The Ministry of Peace concerns itself with war, the Ministry of Truth with lies, the Ministry of Love with torture and the Ministry of Plenty with starvation. These contradictions are not accidental, nor do they result from ordinary hypocrisy: they are deliberate exercises in doublethink.

One does not establish a dictatorship in order to safeguard a revolution; one makes the revolution in order to establish the dictatorship.

Understand the World of 1944:

What was happening when Orwell was writing “1984”?

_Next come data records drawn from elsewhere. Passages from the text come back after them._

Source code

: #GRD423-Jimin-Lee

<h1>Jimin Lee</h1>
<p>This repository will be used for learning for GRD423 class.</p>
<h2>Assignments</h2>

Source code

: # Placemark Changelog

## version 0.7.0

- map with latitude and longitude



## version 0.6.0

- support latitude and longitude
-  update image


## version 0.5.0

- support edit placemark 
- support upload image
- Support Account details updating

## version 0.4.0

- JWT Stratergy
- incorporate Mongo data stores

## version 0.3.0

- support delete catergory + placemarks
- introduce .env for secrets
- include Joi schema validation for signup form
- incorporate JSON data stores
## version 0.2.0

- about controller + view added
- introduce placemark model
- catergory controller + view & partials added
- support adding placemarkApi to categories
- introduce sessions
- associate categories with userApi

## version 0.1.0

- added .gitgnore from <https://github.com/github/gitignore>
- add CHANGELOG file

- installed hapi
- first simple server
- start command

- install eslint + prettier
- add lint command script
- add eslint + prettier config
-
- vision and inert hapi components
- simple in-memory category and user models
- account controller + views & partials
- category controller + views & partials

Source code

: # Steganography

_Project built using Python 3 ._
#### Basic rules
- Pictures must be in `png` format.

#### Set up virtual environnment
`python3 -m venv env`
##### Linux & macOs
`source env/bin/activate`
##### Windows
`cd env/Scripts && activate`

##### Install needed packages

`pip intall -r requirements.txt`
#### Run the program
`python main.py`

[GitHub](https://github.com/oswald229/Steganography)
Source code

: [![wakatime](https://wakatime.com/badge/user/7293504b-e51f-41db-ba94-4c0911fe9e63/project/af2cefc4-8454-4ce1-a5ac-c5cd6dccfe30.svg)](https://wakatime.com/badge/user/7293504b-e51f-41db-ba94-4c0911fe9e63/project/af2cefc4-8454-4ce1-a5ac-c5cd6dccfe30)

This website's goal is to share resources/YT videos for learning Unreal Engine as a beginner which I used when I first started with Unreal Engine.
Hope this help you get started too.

Though it was published in 1949, Michiko Kakutani writes in “ Why ‘1984’ Is a 2017 Must-Read ” that “Orwell had been thinking about the novel that would become ‘1984’ as early as 1944, when he wrote a letter about Stalin and Hitler, and ‘the horrors of emotional nationalism and a tendency to disbelieve in the existence of objective truth because all the facts have to fit in with the words and prophecies of some infallible führer.’ ”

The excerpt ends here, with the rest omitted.